Por Sara Elder
Si estás tan sorprendido como yo respecto a la velocidad con la que el acrónimo Ni-Ni se convirtió en jerga estándar en los medios, la academia y las organizaciones internacionales, por favor tómate un momento para unirte a mí en un breve repaso de lo que realmente significa Ni-Ni.
¿Quienes son los Ni-Ni? En términos estrictos, los Ni-Ni son jóvenes que “No trabajan, no estudian y no están capacitándose”. ¿Por qué todo el mundo habla de ellos? Quizás porque la idea de los Ni-Ni es lo suficientemente vaga como para abarcar todas las interpretaciones de los desafíos que enfrentan los jóvenes. Los Ni-Ni se han convertido en un término que implica exclusión, marginalización, desempleo y abatimiento. Incluso ha sido usado como un concepto para la “generación sin trabajo”, lo que, a decir verdad, es un gran titular.
No voy a negar que la perspectiva del empleo juvenil es terrible en varios lugares del mundo. Mi propósito aquí es esclarecer las ambigüedades que rodean al término con la esperanza de evitar confusiones futuras.
Aquí están algunas cuestiones que han surgido de mi investigación:
1.La ambigüedad de los Ni-Ni surge de las dos variables que conjuga: jóvenes que no trabajan y jóvenes que non estudian ni se capacitan. El problema es que cuando analizas esto, tienes información distinta sobre gente diferente. Por ejemplo, si quieres hablar de Ni-Ni entre mujeres jóvenes, encontrarás que en muchos países en realidad estás hablando de inactividad femenina y falta de acceso a la educación. Las tasas de Ni-Ni entre hombres, en cambio, suelen ser más bajas y se reducen a problemas de desempleo, un tema totalmente distinto. Habrías arribado a la misma conclusión y evitado interpretar erróneamente los datos puliendo dos indicadores específicos –no estudiantes inactivos y la clásica tasa de desempleo (con todas sus fallas). Entonces, ¿Para que unir estas variables cuando es necesario desagregarlas para comprenderlas bien?
2. Equiparar a los Ni-Ni con abatimiento juvenil es particularmente erróneo. Cuando medimos el número de jóvenes abatidos como un porcentaje del total de Ni-Ni en 37 países, encontramos que el porcentaje promedio de jóvenes desalentados en el número total de Ni-Ni es sólo del 9%.
3. El promedio de la tasa de Ni-Ni de jóvenes entre 15 y 29 años en países de alto ingreso alcanza el 15, 5%. La tasa en países de bajos ingresos no está muy lejana, alcanzando el 18, 1%. Los países de ingresos medio tienen tasas de Ni-Ni de entre 25, 2% -26, 8%. ¿Debemos asumir entonces que los países de ingresos medios son los que más dificultades tienen en mantener a los jóvenes involucrados? ¿O que la exclusión de la juventud en el África sub-sahariana no es un problema? ¿O quizás el problema es que la atención se está enfocando en el indicador erróneo para capturar los desafíos del empleo juvenil en países de bajos ingresos?
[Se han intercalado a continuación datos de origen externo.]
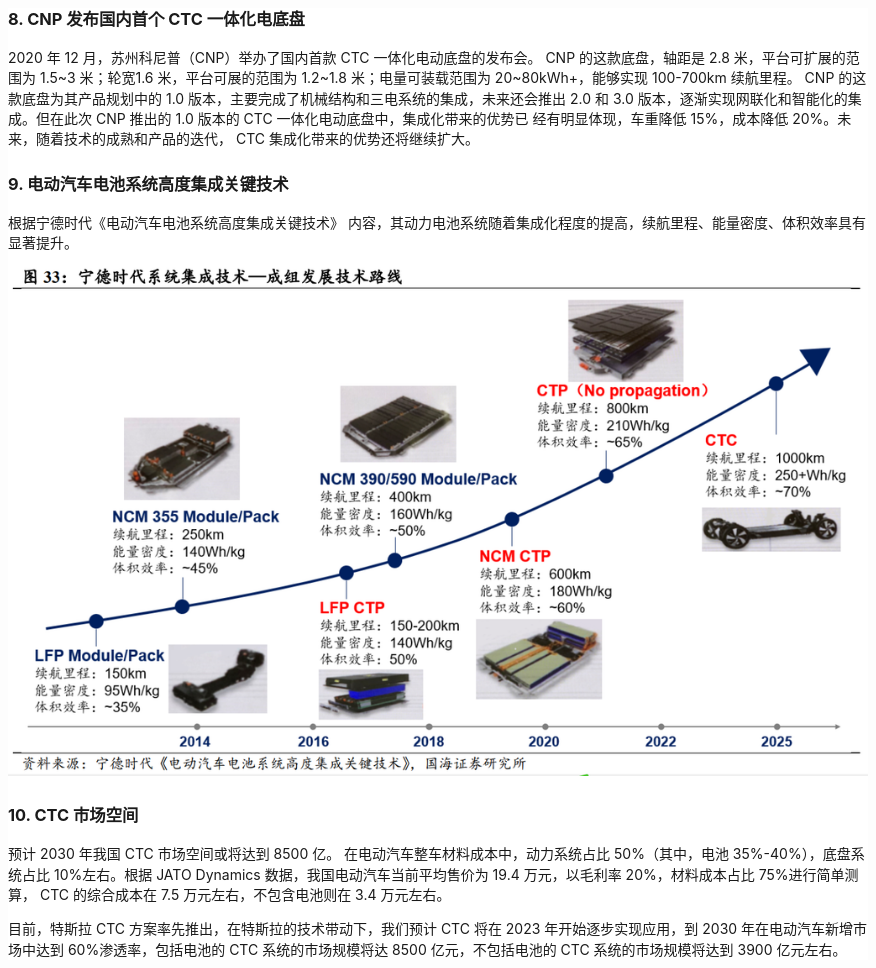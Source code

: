 ### 8. CNP 发布国内首个 CTC 一体化电底盘  

2020 年 12 月，苏州科尼普（CNP）举办了国内首款 CTC 一体化电动底盘的发布会。 CNP 的这款底盘，轴距是 2.8 米，平台可扩展的范围为 1.5~3 米；轮宽1.6 米，平台可展的范围为 1.2~1.8 米；电量可装载范围为 20~80kWh+，能够实现 100-700km 续航里程。
CNP 的这款底盘为其产品规划中的 1.0 版本，主要完成了机械结构和三电系统的集成，未来还会推出 2.0 和 3.0 版本，逐渐实现网联化和智能化的集成。但在此次 CNP 推出的 1.0 版本的 CTC 一体化电动底盘中，集成化带来的优势已
经有明显体现，车重降低 15%，成本降低 20%。未来，随着技术的成熟和产品的迭代， CTC 集成化带来的优势还将继续扩大。  

### 9. 电动汽车电池系统高度集成关键技术  

根据宁德时代《电动汽车电池系统高度集成关键技术》 内容，其动力电池系统随着集成化程度的提高，续航里程、能量密度、体积效率具有显著提升。  

![image-20211125221928719](4680CTC(20211125).assets/image-20211125221928719.png)

### 10. CTC 市场空间  

预计 2030 年我国 CTC 市场空间或将达到 8500 亿。 在电动汽车整车材料成本中，动力系统占比 50%（其中，电池 35%-40%），底盘系统占比 10%左右。根据
JATO Dynamics 数据，我国电动汽车当前平均售价为 19.4 万元，以毛利率 20%，材料成本占比 75%进行简单测算， CTC 的综合成本在 7.5 万元左右，不包含电池则在 3.4 万元左右。

目前，特斯拉 CTC 方案率先推出，在特斯拉的技术带动下，我们预计 CTC 将在 2023 年开始逐步实现应用，到 2030 年在电动汽车新增市场中达到 60%渗透率，包括电池的 CTC 系统的市场规模将达 8500 亿元，不包括电池的 CTC 系统的市场规模将达到 3900 亿元左右。  
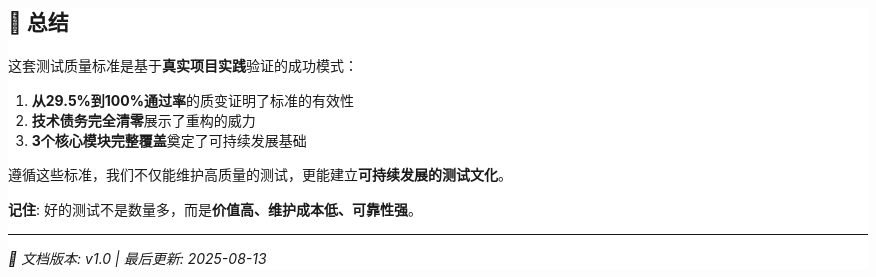 
## 🎯 总结

这套测试质量标准是基于**真实项目实践**验证的成功模式：

1. **从29.5%到100%通过率**的质变证明了标准的有效性
2. **技术债务完全清零**展示了重构的威力  
3. **3个核心模块完整覆盖**奠定了可持续发展基础

遵循这些标准，我们不仅能维护高质量的测试，更能建立**可持续发展的测试文化**。

**记住**: 好的测试不是数量多，而是**价值高、维护成本低、可靠性强**。

---

*📅 文档版本: v1.0 | 最后更新: 2025-08-13*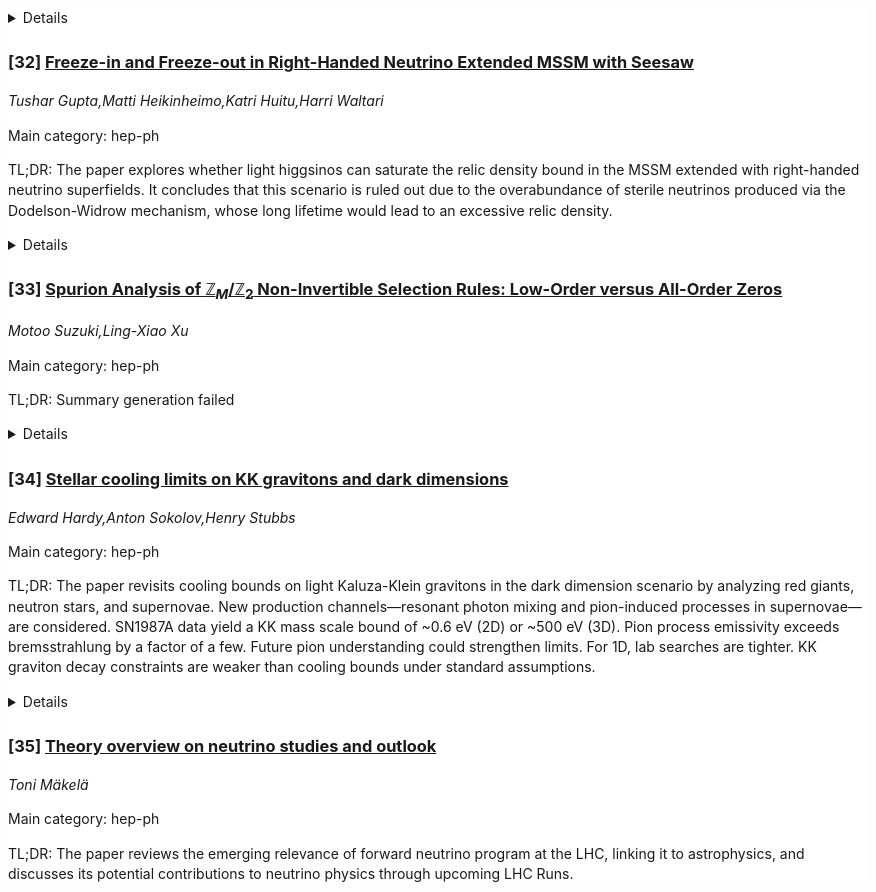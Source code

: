 
<details><summary>Details</summary></details>


### [32] [Freeze-in and Freeze-out in Right-Handed Neutrino Extended MSSM with Seesaw](https://arxiv.org/abs/2510.18969)
*Tushar Gupta,Matti Heikinheimo,Katri Huitu,Harri Waltari*

Main category: hep-ph

TL;DR: The paper explores whether light higgsinos can saturate the relic density bound in the MSSM extended with right-handed neutrino superfields. It concludes that this scenario is ruled out due to the overabundance of sterile neutrinos produced via the Dodelson-Widrow mechanism, whose long lifetime would lead to an excessive relic density.


<details><summary>Details</summary></details>


### [33] [Spurion Analysis of $\mathbb{Z}_M/\mathbb{Z}_2$ Non-Invertible Selection Rules: Low-Order versus All-Order Zeros](https://arxiv.org/abs/2510.18972)
*Motoo Suzuki,Ling-Xiao Xu*

Main category: hep-ph

TL;DR: Summary generation failed


<details><summary>Details</summary></details>


### [34] [Stellar cooling limits on KK gravitons and dark dimensions](https://arxiv.org/abs/2510.18975)
*Edward Hardy,Anton Sokolov,Henry Stubbs*

Main category: hep-ph

TL;DR: The paper revisits cooling bounds on light Kaluza-Klein gravitons in the dark dimension scenario by analyzing red giants, neutron stars, and supernovae. New production channels—resonant photon mixing and pion-induced processes in supernovae—are considered. SN1987A data yield a KK mass scale bound of ~0.6 eV (2D) or ~500 eV (3D). Pion process emissivity exceeds bremsstrahlung by a factor of a few. Future pion understanding could strengthen limits. For 1D, lab searches are tighter. KK graviton decay constraints are weaker than cooling bounds under standard assumptions.


<details><summary>Details</summary></details>


### [35] [Theory overview on neutrino studies and outlook](https://arxiv.org/abs/2510.19015)
*Toni Mäkelä*

Main category: hep-ph

TL;DR: The paper reviews the emerging relevance of forward neutrino program at the LHC, linking it to astrophysics, and discusses its potential contributions to neutrino physics through upcoming LHC Runs.
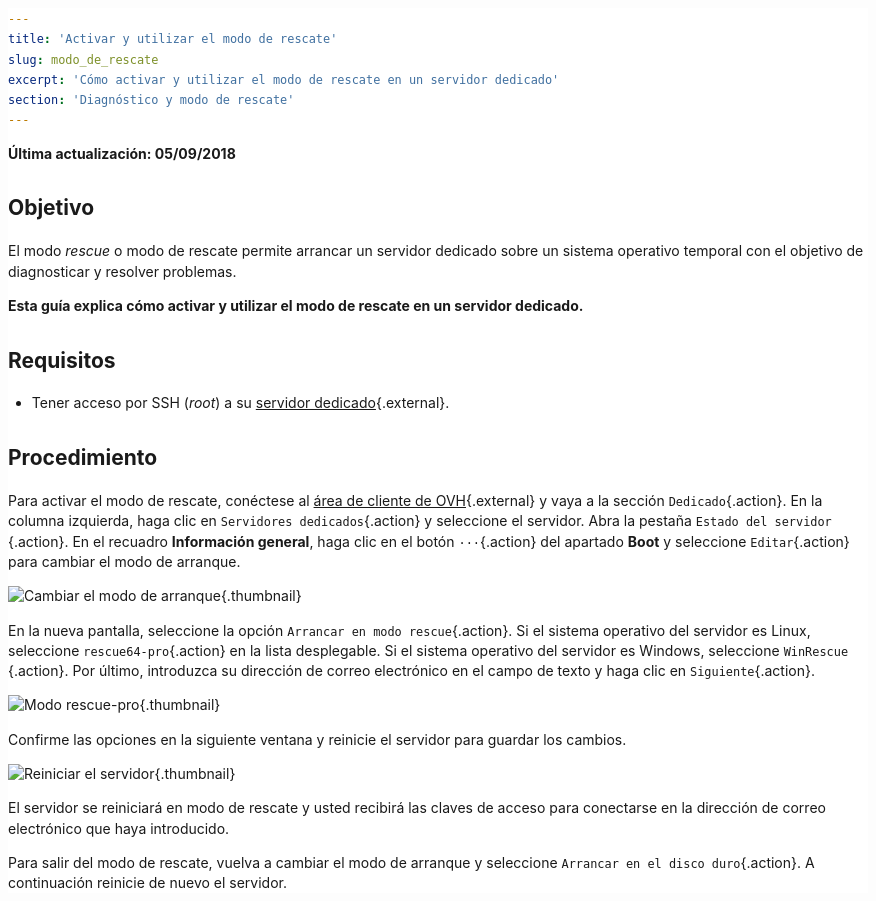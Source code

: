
 ```yaml
---
title: 'Activar y utilizar el modo de rescate'
slug: modo_de_rescate
excerpt: 'Cómo activar y utilizar el modo de rescate en un servidor dedicado'
section: 'Diagnóstico y modo de rescate'
---
```


**Última actualización: 05/09/2018**

## Objetivo

El modo *rescue* o modo de rescate permite arrancar un servidor dedicado sobre un sistema operativo temporal con el objetivo de diagnosticar y resolver problemas.

**Esta guía explica cómo activar y utilizar el modo de rescate en un servidor dedicado.**

<iframe width="560" height="315" src="https://www.youtube.com/embed/UdMZSgXATFU?rel=0" frameborder="0" allow="autoplay; encrypted-media" allowfullscreen></iframe>

## Requisitos

- Tener acceso por SSH (*root*) a su [servidor dedicado](https://www.ovh.es/servidores_dedicados/){.external}.


## Procedimiento

Para activar el modo de rescate, conéctese al [área de cliente de OVH](https://www.ovh.com/auth/?action=gotomanager/){.external} y vaya a la sección `Dedicado`{.action}. En la columna izquierda, haga clic en `Servidores dedicados`{.action} y seleccione el servidor. Abra la pestaña `Estado del servidor`{.action}. En el recuadro **Información general**, haga clic en el botón `···`{.action} del apartado **Boot** y seleccione `Editar`{.action} para cambiar el modo de arranque.

![Cambiar el modo de arranque](images/rescue-mode-01.png){.thumbnail}

En la nueva pantalla, seleccione la opción `Arrancar en modo rescue`{.action}. Si el sistema operativo del servidor es Linux, seleccione `rescue64-pro`{.action} en la lista desplegable. Si el sistema operativo del servidor es Windows, seleccione `WinRescue`{.action}. Por último, introduzca su dirección de correo electrónico en el campo de texto y haga clic en `Siguiente`{.action}.

![Modo rescue-pro](images/rescue-mode-03.png){.thumbnail}

Confirme las opciones en la siguiente ventana y reinicie el servidor para guardar los cambios. 

![Reiniciar el servidor](images/rescue-mode-02.png){.thumbnail}

El servidor se reiniciará en modo de rescate y usted recibirá las claves de acceso para conectarse en la dirección de correo electrónico que haya introducido.

Para salir del modo de rescate, vuelva a cambiar el modo de arranque y seleccione `Arrancar en el disco duro`{.action}. A continuación reinicie de nuevo el servidor.
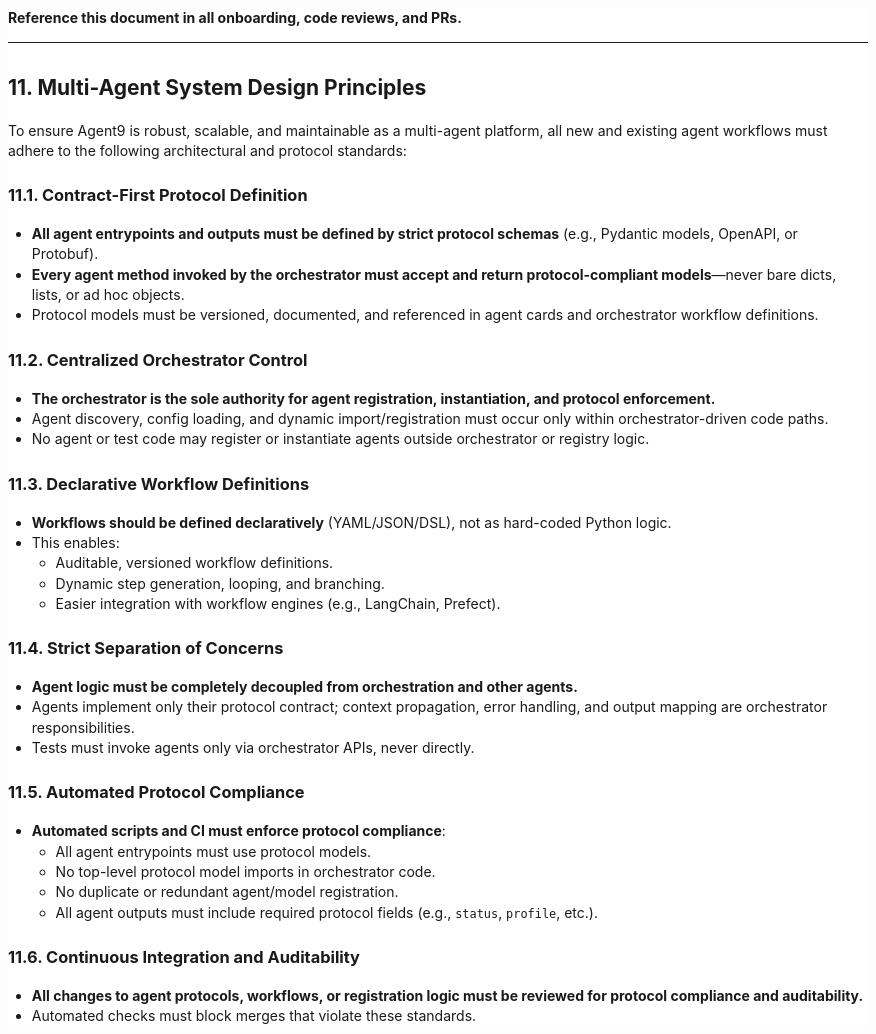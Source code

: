 
**Reference this document in all onboarding, code reviews, and PRs.**

---

## 11. Multi-Agent System Design Principles

To ensure Agent9 is robust, scalable, and maintainable as a multi-agent platform, all new and existing agent workflows must adhere to the following architectural and protocol standards:

### 11.1. Contract-First Protocol Definition

- **All agent entrypoints and outputs must be defined by strict protocol schemas** (e.g., Pydantic models, OpenAPI, or Protobuf).
- **Every agent method invoked by the orchestrator must accept and return protocol-compliant models**—never bare dicts, lists, or ad hoc objects.
- Protocol models must be versioned, documented, and referenced in agent cards and orchestrator workflow definitions.

### 11.2. Centralized Orchestrator Control

- **The orchestrator is the sole authority for agent registration, instantiation, and protocol enforcement.**
- Agent discovery, config loading, and dynamic import/registration must occur only within orchestrator-driven code paths.
- No agent or test code may register or instantiate agents outside orchestrator or registry logic.

### 11.3. Declarative Workflow Definitions

- **Workflows should be defined declaratively** (YAML/JSON/DSL), not as hard-coded Python logic.
- This enables:
  - Auditable, versioned workflow definitions.
  - Dynamic step generation, looping, and branching.
  - Easier integration with workflow engines (e.g., LangChain, Prefect).

### 11.4. Strict Separation of Concerns

- **Agent logic must be completely decoupled from orchestration and other agents.**
- Agents implement only their protocol contract; context propagation, error handling, and output mapping are orchestrator responsibilities.
- Tests must invoke agents only via orchestrator APIs, never directly.

### 11.5. Automated Protocol Compliance

- **Automated scripts and CI must enforce protocol compliance**:
  - All agent entrypoints must use protocol models.
  - No top-level protocol model imports in orchestrator code.
  - No duplicate or redundant agent/model registration.
  - All agent outputs must include required protocol fields (e.g., `status`, `profile`, etc.).

### 11.6. Continuous Integration and Auditability

- **All changes to agent protocols, workflows, or registration logic must be reviewed for protocol compliance and auditability.**
- Automated checks must block merges that violate these standards.
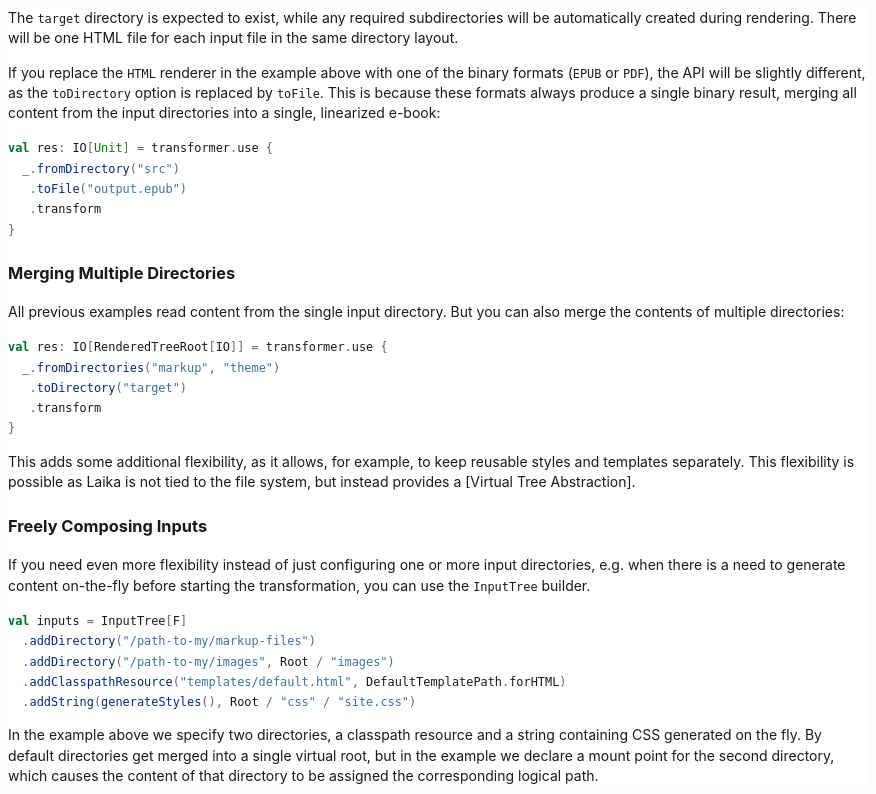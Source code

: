 The `target` directory is expected to exist, while any required subdirectories will be automatically created during rendering. 
There will be one HTML file for each input file in the same directory layout.

If you replace the `HTML` renderer in the example above with one of the binary formats (`EPUB` or `PDF`),
the API will be slightly different, as the `toDirectory` option is replaced by `toFile`. 
This is because these formats always produce a single binary result, 
merging all content from the input directories into a single, linearized e-book:

```scala
val res: IO[Unit] = transformer.use {
  _.fromDirectory("src")
   .toFile("output.epub")
   .transform
}
```


### Merging Multiple Directories

All previous examples read content from the single input directory. But you can also merge the contents of multiple directories:

```scala
val res: IO[RenderedTreeRoot[IO]] = transformer.use {
  _.fromDirectories("markup", "theme")
   .toDirectory("target")
   .transform
}
```

This adds some additional flexibility, as it allows, for example, to keep reusable styles and templates separately.
This flexibility is possible as Laika is not tied to the file system, but instead provides a [Virtual Tree Abstraction].


### Freely Composing Inputs

If you need even more flexibility instead of just configuring one or more input directories, 
e.g. when there is a need to generate content on-the-fly before starting the transformation,
you can use the `InputTree` builder. 

```scala
val inputs = InputTree[F]
  .addDirectory("/path-to-my/markup-files")
  .addDirectory("/path-to-my/images", Root / "images")
  .addClasspathResource("templates/default.html", DefaultTemplatePath.forHTML)
  .addString(generateStyles(), Root / "css" / "site.css")
```

In the example above we specify two directories, a classpath resource and a string containing CSS generated on the fly.
By default directories get merged into a single virtual root, but in the example we declare a mount point
for the second directory, which causes the content of that directory to be assigned the corresponding logical path.
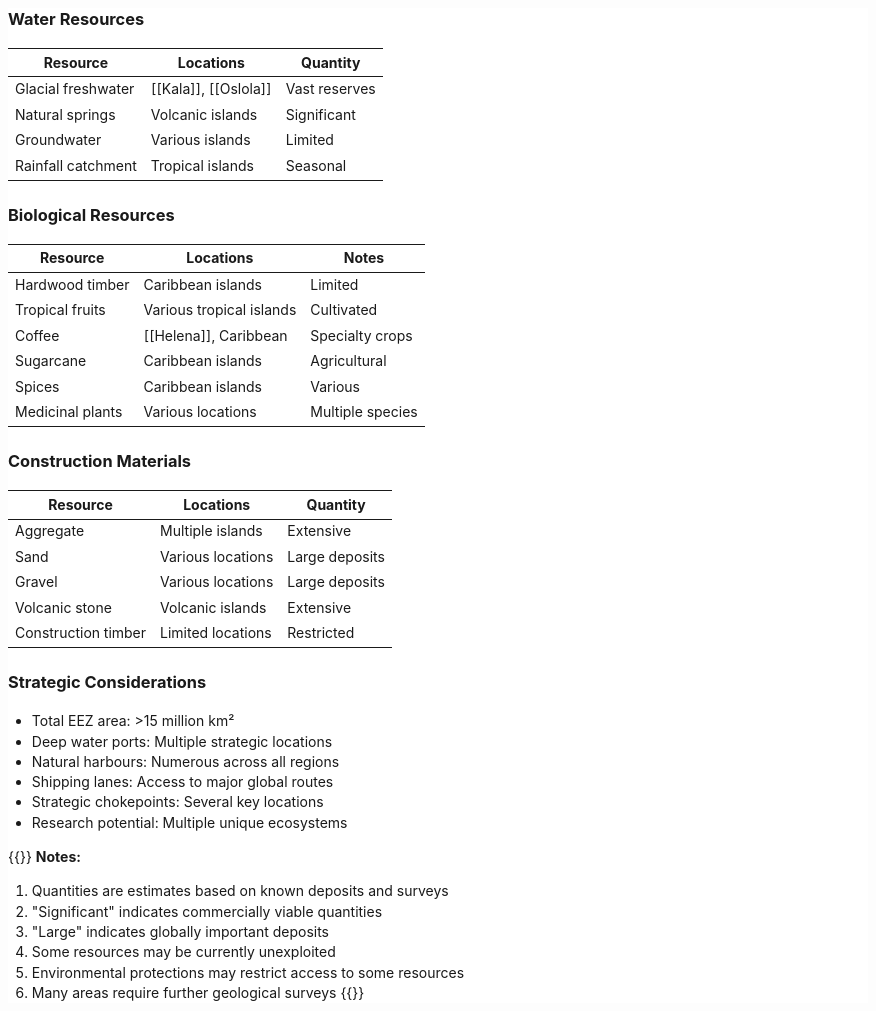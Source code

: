 ### Water Resources

| Resource | Locations | Quantity |
|----------|-----------|----------|
| Glacial freshwater | [[Kala]], [[Oslola]] | Vast reserves |
| Natural springs | Volcanic islands | Significant |
| Groundwater | Various islands | Limited |
| Rainfall catchment | Tropical islands | Seasonal |

### Biological Resources

| Resource | Locations | Notes |
|----------|-----------|-------|
| Hardwood timber | Caribbean islands | Limited |
| Tropical fruits | Various tropical islands | Cultivated |
| Coffee | [[Helena]], Caribbean | Specialty crops |
| Sugarcane | Caribbean islands | Agricultural |
| Spices | Caribbean islands | Various |
| Medicinal plants | Various locations | Multiple species |

### Construction Materials

| Resource | Locations | Quantity |
|----------|-----------|----------|
| Aggregate | Multiple islands | Extensive |
| Sand | Various locations | Large deposits |
| Gravel | Various locations | Large deposits |
| Volcanic stone | Volcanic islands | Extensive |
| Construction timber | Limited locations | Restricted |

### Strategic Considerations
- Total EEZ area: >15 million km²
- Deep water ports: Multiple strategic locations
- Natural harbours: Numerous across all regions
- Shipping lanes: Access to major global routes
- Strategic chokepoints: Several key locations
- Research potential: Multiple unique ecosystems

{{<note>}}
**Notes:**
1. Quantities are estimates based on known deposits and surveys
2. "Significant" indicates commercially viable quantities
3. "Large" indicates globally important deposits
4. Some resources may be currently unexploited
5. Environmental protections may restrict access to some resources
6. Many areas require further geological surveys
{{</note>}}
4. Finalmente, a pesar de las declaraciones contrarias, la tasa de Ni-Ni no es fácil de medir. Para calcularla, se necesita cruzar tabulaciones en un mismo relevamiento del status educacional de jóvenes por actividad económica. Esto significa que, salvo que las estadísticas nacionales incluyan la tasa de Ni-Ni en sus informes –teniendo en cuenta la naturaleza esporádica de relevamientos e informes en países de bajos ingresos- o las bases de datos sean de acceso público, quienes elaboran políticas y el público en general no tendrán acceso a esta información, a excepción de aquellos países con capacidad estadística avanzada.
Cualquier indicador usado para concientizar respecto a la urgencia de encontrar soluciones para el empleo juvenil debería ser orientado en la dirección correcta. Pero llegar al fondo de la definición de los Ni-Ni y sus aplicaciones es particularmente importante teniendo en cuenta es estamos escuchando cada vez más sobre este tema, incluso en las discusiones sobre la agenda de desarrollo post 2015.